> **Your goal**:
Scan the entries below for the word "customer" and copy every line in which it occurs.

══ Provided entries

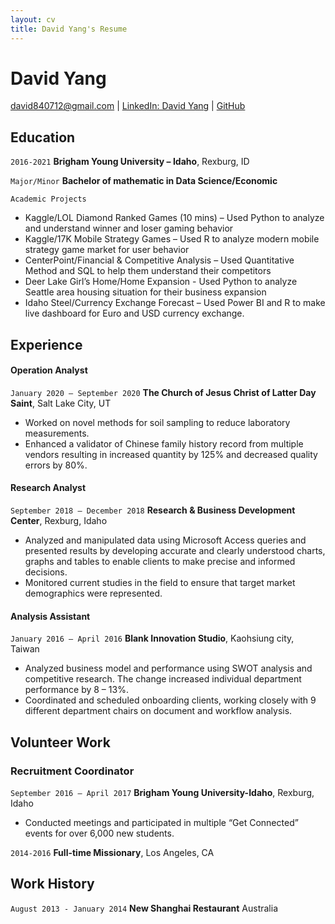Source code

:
 ```yaml
---
layout: cv
title: David Yang's Resume
---
```

# David Yang


<div id="webaddress">
<a href="david840712@gmail.com">david840712@gmail.com</a>
| <a href="https://www.linkedin.com/in/shih-wei-david-yang-a73826124/">LinkedIn: David Yang</a>
| <a href="https://github.com/hhhh840712">GitHub</a>
</div>

<!-- https://www.monique.tech/the-art-of-markdown -->

## Education

`2016-2021`
__Brigham Young University – Idaho__, Rexburg, ID

`Major/Minor`
__Bachelor of mathematic in Data Science/Economic__

`Academic Projects`
- Kaggle/LOL Diamond Ranked Games (10 mins) – Used Python to analyze and understand winner and loser gaming behavior
- Kaggle/17K Mobile Strategy Games – Used R to analyze modern mobile strategy game market for user behavior
- CenterPoint/Financial & Competitive Analysis – Used Quantitative Method and SQL to help them understand their competitors
- Deer Lake Girl’s Home/Home Expansion - Used Python to analyze Seattle area housing situation for their business expansion
- Idaho Steel/Currency Exchange Forecast – Used Power BI and R to make live dashboard for Euro and USD currency exchange.

## Experience
#### Operation Analyst
`January 2020 – September 2020`
__The Church of Jesus Christ of Latter Day Saint__, Salt Lake City, UT

- Worked on novel methods for soil sampling to reduce laboratory measurements.
- Enhanced a validator of Chinese family history record from multiple vendors resulting in increased quantity by 125% and decreased quality errors by 80%.

#### Research Analyst
`September 2018 – December 2018`
__Research & Business Development Center__, Rexburg, Idaho

- Analyzed and manipulated data using Microsoft Access queries and presented results by developing accurate and clearly understood charts, graphs and tables to enable clients to make precise and informed decisions.
- Monitored current studies in the field to ensure that target market demographics were represented.

#### Analysis Assistant                                                                                                                                           
`January 2016 – April 2016`
__Blank Innovation Studio__, Kaohsiung city, Taiwan

- Analyzed business model and performance using SWOT analysis and competitive research. The change increased individual department performance by 8 – 13%.
- Coordinated and scheduled onboarding clients, working closely with 9 different department chairs on document and workflow analysis.


## Volunteer Work
### Recruitment Coordinator
`September 2016 – April 2017`
__Brigham Young University-Idaho__, Rexburg, Idaho
- Conducted meetings and participated in multiple “Get Connected” events for over 6,000 new students.

`2014-2016`
__Full-time Missionary__, Los Angeles, CA

## Work History
`August 2013 - January 2014`
__New Shanghai Restaurant__ Australia


<!-- ### Footer

Last updated: May 2013 -->


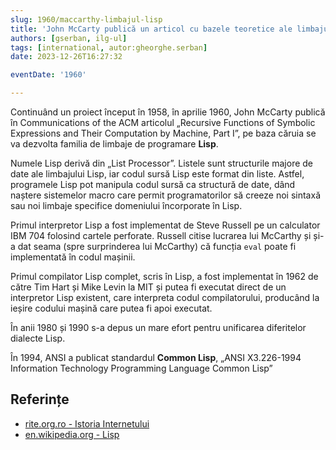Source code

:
 ```yaml
---
slug: 1960/maccarthy-limbajul-lisp
title: 'John McCarty publică un articol cu bazele teoretice ale limbajului de programare „Lisp”'
authors: [gserban, ilg-ul]
tags: [international, autor:gheorghe.serban]
date: 2023-12-26T16:27:32

eventDate: '1960'

---
```


Continuând un proiect început în 1958, în aprilie 1960,
John McCarty publică în Communications of the ACM
articolul „Recursive Functions of Symbolic Expressions and Their
Computation by Machine, Part I”, pe baza căruia se va dezvolta
familia de limbaje de programare **Lisp**.

<!-- truncate -->

Numele Lisp derivă din „List Processor”. Listele sunt structurile majore
de date ale limbajului Lisp, iar codul sursă Lisp este format din liste.
Astfel, programele Lisp pot manipula codul sursă ca structură de date,
dând naștere sistemelor macro care permit programatorilor să creeze
noi sintaxă sau noi limbaje specifice domeniului încorporate în Lisp.

Primul interpretor Lisp a fost implementat de Steve Russell pe un
calculator IBM 704 folosind cartele perforate. Russell citise
lucrarea lui McCarthy și și-a dat seama (spre surprinderea lui McCarthy)
că funcția `eval` poate fi implementată în codul mașinii.

Primul compilator Lisp complet, scris în Lisp, a fost implementat
în 1962 de către Tim Hart și Mike Levin la MIT și putea fi executat
direct de un interpretor Lisp existent, care interpreta
codul compilatorului, producând la ieșire codului mașină care
putea fi apoi executat.

În anii 1980 și 1990 s-a depus un mare efort pentru unificarea
diferitelor dialecte Lisp.

În 1994, ANSI a publicat standardul **Common Lisp**,
„ANSI X3.226-1994 Information Technology Programming Language Common Lisp”

## Referințe

- [rite.org.ro - Istoria Internetului](https://rite.org.ro/istoria-internetului/)
- [en.wikipedia.org - Lisp](https://en.wikipedia.org/wiki/Lisp_(programming_language))
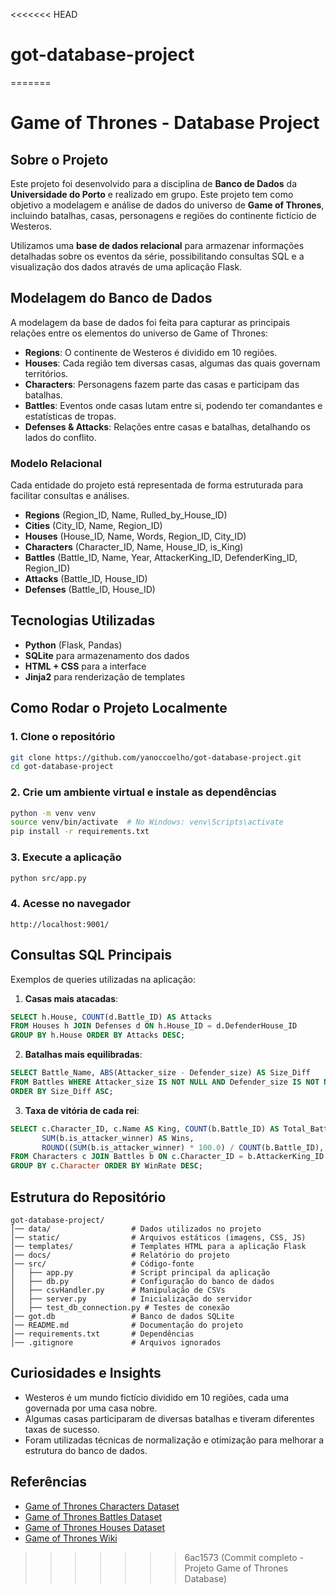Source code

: <<<<<<< HEAD
# got-database-project
=======
# Game of Thrones - Database Project

## Sobre o Projeto
Este projeto foi desenvolvido para a disciplina de **Banco de Dados** da **Universidade do Porto** e realizado em grupo.
Este projeto tem como objetivo a modelagem e análise de dados do universo de **Game of Thrones**, incluindo batalhas, casas, personagens e regiões do continente fictício de Westeros.

Utilizamos uma **base de dados relacional** para armazenar informações detalhadas sobre os eventos da série, possibilitando consultas SQL e a visualização dos dados através de uma aplicação Flask.

## Modelagem do Banco de Dados
A modelagem da base de dados foi feita para capturar as principais relações entre os elementos do universo de Game of Thrones:

- **Regions**: O continente de Westeros é dividido em 10 regiões.
- **Houses**: Cada região tem diversas casas, algumas das quais governam territórios.
- **Characters**: Personagens fazem parte das casas e participam das batalhas.
- **Battles**: Eventos onde casas lutam entre si, podendo ter comandantes e estatísticas de tropas.
- **Defenses & Attacks**: Relações entre casas e batalhas, detalhando os lados do conflito.

### Modelo Relacional
Cada entidade do projeto está representada de forma estruturada para facilitar consultas e análises.

- **Regions** (Region_ID, Name, Rulled_by_House_ID)
- **Cities** (City_ID, Name, Region_ID)
- **Houses** (House_ID, Name, Words, Region_ID, City_ID)
- **Characters** (Character_ID, Name, House_ID, is_King)
- **Battles** (Battle_ID, Name, Year, AttackerKing_ID, DefenderKing_ID, Region_ID)
- **Attacks** (Battle_ID, House_ID)
- **Defenses** (Battle_ID, House_ID)

## Tecnologias Utilizadas
- **Python** (Flask, Pandas)
- **SQLite** para armazenamento dos dados
- **HTML + CSS** para a interface
- **Jinja2** para renderização de templates

## Como Rodar o Projeto Localmente
### 1. Clone o repositório
```bash
git clone https://github.com/yanoccoelho/got-database-project.git
cd got-database-project
```

### 2. Crie um ambiente virtual e instale as dependências
```bash
python -m venv venv
source venv/bin/activate  # No Windows: venv\Scripts\activate
pip install -r requirements.txt
```

### 3. Execute a aplicação
```bash
python src/app.py
```

### 4. Acesse no navegador
```
http://localhost:9001/
```

## Consultas SQL Principais
Exemplos de queries utilizadas na aplicação:

1. **Casas mais atacadas**:
```sql
SELECT h.House, COUNT(d.Battle_ID) AS Attacks
FROM Houses h JOIN Defenses d ON h.House_ID = d.DefenderHouse_ID
GROUP BY h.House ORDER BY Attacks DESC;
```

2. **Batalhas mais equilibradas**:
```sql
SELECT Battle_Name, ABS(Attacker_size - Defender_size) AS Size_Diff
FROM Battles WHERE Attacker_size IS NOT NULL AND Defender_size IS NOT NULL
ORDER BY Size_Diff ASC;
```

3. **Taxa de vitória de cada rei**:
```sql
SELECT c.Character_ID, c.Name AS King, COUNT(b.Battle_ID) AS Total_Battles,
       SUM(b.is_attacker_winner) AS Wins,
       ROUND((SUM(b.is_attacker_winner) * 100.0) / COUNT(b.Battle_ID), 2) AS WinRate
FROM Characters c JOIN Battles b ON c.Character_ID = b.AttackerKing_ID
GROUP BY c.Character ORDER BY WinRate DESC;
```

## Estrutura do Repositório
```
got-database-project/
│── data/                  # Dados utilizados no projeto      
│── static/                # Arquivos estáticos (imagens, CSS, JS)
│── templates/             # Templates HTML para a aplicação Flask
│── docs/                  # Relatório do projeto
│── src/                   # Código-fonte
│   ├── app.py             # Script principal da aplicação
│   ├── db.py              # Configuração do banco de dados
│   ├── csvHandler.py      # Manipulação de CSVs
│   ├── server.py          # Inicialização do servidor
│   ├── test_db_connection.py # Testes de conexão
│── got.db                 # Banco de dados SQLite
│── README.md              # Documentação do projeto
│── requirements.txt       # Dependências
│── .gitignore             # Arquivos ignorados
```

## Curiosidades e Insights
- Westeros é um mundo fictício dividido em 10 regiões, cada uma governada por uma casa nobre.
- Algumas casas participaram de diversas batalhas e tiveram diferentes taxas de sucesso.
- Foram utilizadas técnicas de normalização e otimização para melhorar a estrutura do banco de dados.

## Referências
- [Game of Thrones Characters Dataset](https://www.kaggle.com/datasets/ankytastic/game-of-thrones-characters)
- [Game of Thrones Battles Dataset](https://www.kaggle.com/datasets/satyampandey4229/games-of-thrones)
- [Game of Thrones Houses Dataset](https://www.kaggle.com/datasets/neelgajare/463-game-of-thrones-houses-dataset)
- [Game of Thrones Wiki](https://gameofthrones.fandom.com/wiki/Wiki)

>>>>>>> 6ac1573 (Commit completo - Projeto Game of Thrones Database)

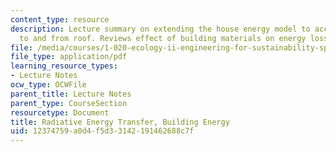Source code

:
 ```yaml
---
content_type: resource
description: Lecture summary on extending the house energy model to account for radiation
  to and from roof. Reviews effect of building materials on energy loss.
file: /media/courses/1-020-ecology-ii-engineering-for-sustainability-spring-2008/12374759a0d4f5d33142191462688c7f_lec10.pdf
file_type: application/pdf
learning_resource_types:
- Lecture Notes
ocw_type: OCWFile
parent_title: Lecture Notes
parent_type: CourseSection
resourcetype: Document
title: Radiative Energy Transfer, Building Energy
uid: 12374759-a0d4-f5d3-3142-191462688c7f
---
```

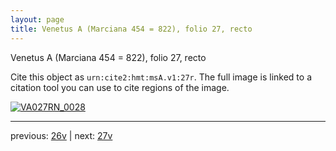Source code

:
 ```yaml
---
layout: page
title: Venetus A (Marciana 454 = 822), folio 27, recto
---
```


Venetus A (Marciana 454 = 822), folio 27, recto

Cite this object as `urn:cite2:hmt:msA.v1:27r`.  The full image is linked to a citation tool you can use to cite regions of the image.

[![VA027RN_0028](http://www.homermultitext.org/iipsrv?IIIF=/project/homer/pyramidal/deepzoom/hmt/vaimg/2017a/VA027RN_0028.tif/full/800,/0/default.jpg)](http://www.homermultitext.org/ict2/?urn=urn:cite2:hmt:vaimg.2017a:VA027RN_0028) 

---

previous:  [26v](../26v/) | next: [27v](../27v/)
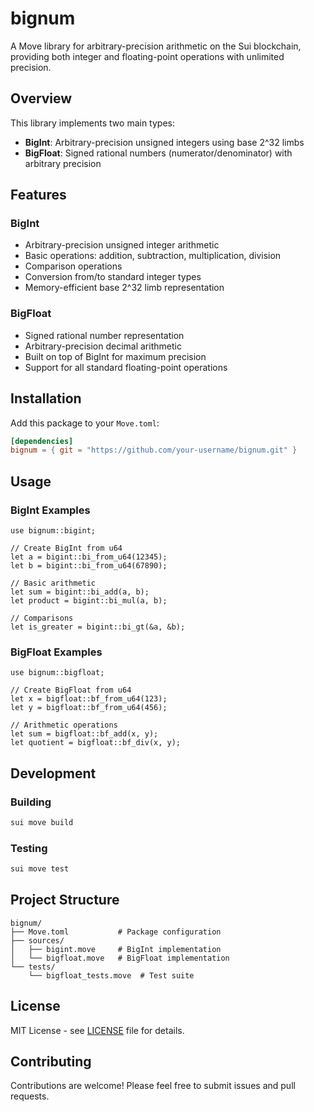 # bignum

A Move library for arbitrary-precision arithmetic on the Sui blockchain, providing both integer and floating-point operations with unlimited precision.

## Overview

This library implements two main types:
- **BigInt**: Arbitrary-precision unsigned integers using base 2^32 limbs
- **BigFloat**: Signed rational numbers (numerator/denominator) with arbitrary precision

## Features

### BigInt
- Arbitrary-precision unsigned integer arithmetic
- Basic operations: addition, subtraction, multiplication, division
- Comparison operations
- Conversion from/to standard integer types
- Memory-efficient base 2^32 limb representation

### BigFloat
- Signed rational number representation
- Arbitrary-precision decimal arithmetic
- Built on top of BigInt for maximum precision
- Support for all standard floating-point operations

## Installation

Add this package to your `Move.toml`:

```toml
[dependencies]
bignum = { git = "https://github.com/your-username/bignum.git" }
```

## Usage

### BigInt Examples

```move
use bignum::bigint;

// Create BigInt from u64
let a = bigint::bi_from_u64(12345);
let b = bigint::bi_from_u64(67890);

// Basic arithmetic
let sum = bigint::bi_add(a, b);
let product = bigint::bi_mul(a, b);

// Comparisons
let is_greater = bigint::bi_gt(&a, &b);
```

### BigFloat Examples

```move
use bignum::bigfloat;

// Create BigFloat from u64
let x = bigfloat::bf_from_u64(123);
let y = bigfloat::bf_from_u64(456);

// Arithmetic operations
let sum = bigfloat::bf_add(x, y);
let quotient = bigfloat::bf_div(x, y);
```

## Development

### Building

```bash
sui move build
```

### Testing

```bash
sui move test
```

## Project Structure

```
bignum/
├── Move.toml           # Package configuration
├── sources/
│   ├── bigint.move     # BigInt implementation
│   └── bigfloat.move   # BigFloat implementation
└── tests/
    └── bigfloat_tests.move  # Test suite
```

## License

MIT License - see [LICENSE](LICENSE) file for details.

## Contributing

Contributions are welcome! Please feel free to submit issues and pull requests.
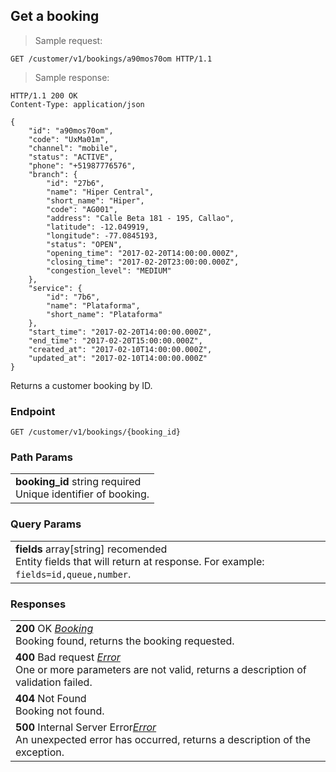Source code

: 
## Get a booking

> Sample request:

```http
GET /customer/v1/bookings/a90mos70om HTTP/1.1
```

> Sample response:

```http
HTTP/1.1 200 OK
Content-Type: application/json

{
    "id": "a90mos70om",
    "code": "UxMa01m",
    "channel": "mobile",
    "status": "ACTIVE",
    "phone": "+51987776576",
    "branch": {
        "id": "27b6",
        "name": "Hiper Central",
        "short_name": "Hiper",
        "code": "AG001",
        "address": "Calle Beta 181 - 195, Callao",
        "latitude": -12.049919,
        "longitude": -77.0845193,
        "status": "OPEN",
        "opening_time": "2017-02-20T14:00:00.000Z",
        "closing_time": "2017-02-20T23:00:00.000Z",
        "congestion_level": "MEDIUM"
    },
    "service": {
        "id": "7b6",
        "name": "Plataforma",
        "short_name": "Plataforma"
    },
    "start_time": "2017-02-20T14:00:00.000Z",
    "end_time": "2017-02-20T15:00:00.000Z",
    "created_at": "2017-02-10T14:00:00.000Z",
    "updated_at": "2017-02-10T14:00:00.000Z"
}
```

Returns a customer booking by ID.

### Endpoint

`GET /customer/v1/bookings/{booking_id}`

### Path Params

| |
|:---|
|**booking_id** <span class="param-type">string</span> <span class="required-param">required</span> <br>Unique identifier of booking. |

### Query Params

| |
|:---|
|**fields** <span class="param-type">array[string]</span> <span class="recomended-param">recomended</span> <br> Entity fields that will return at response. For example: `fields=id,queue,number`. |

### Responses

| |
|:---|
|**200** <span class="verb-description">OK</span> *[Booking](#booking)* <br>Booking found, returns the booking requested.|
|**400** <span class="verb-description">Bad request</span> *[Error](#error)* <br>One or more parameters are not valid, returns a description of validation failed. |
|**404** <span class="verb-description">Not Found</span> <br>Booking not found. |
|**500** <span class="verb-description">Internal Server Error</span>*[Error](#error)* <br>An unexpected error has occurred, returns a description of the exception.|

════

> **Result of this task**:
GET /customer/v1/bookings/a90mos70om HTTP/1.1
Returns a customer booking by ID.
`GET /customer/v1/bookings/{booking_id}`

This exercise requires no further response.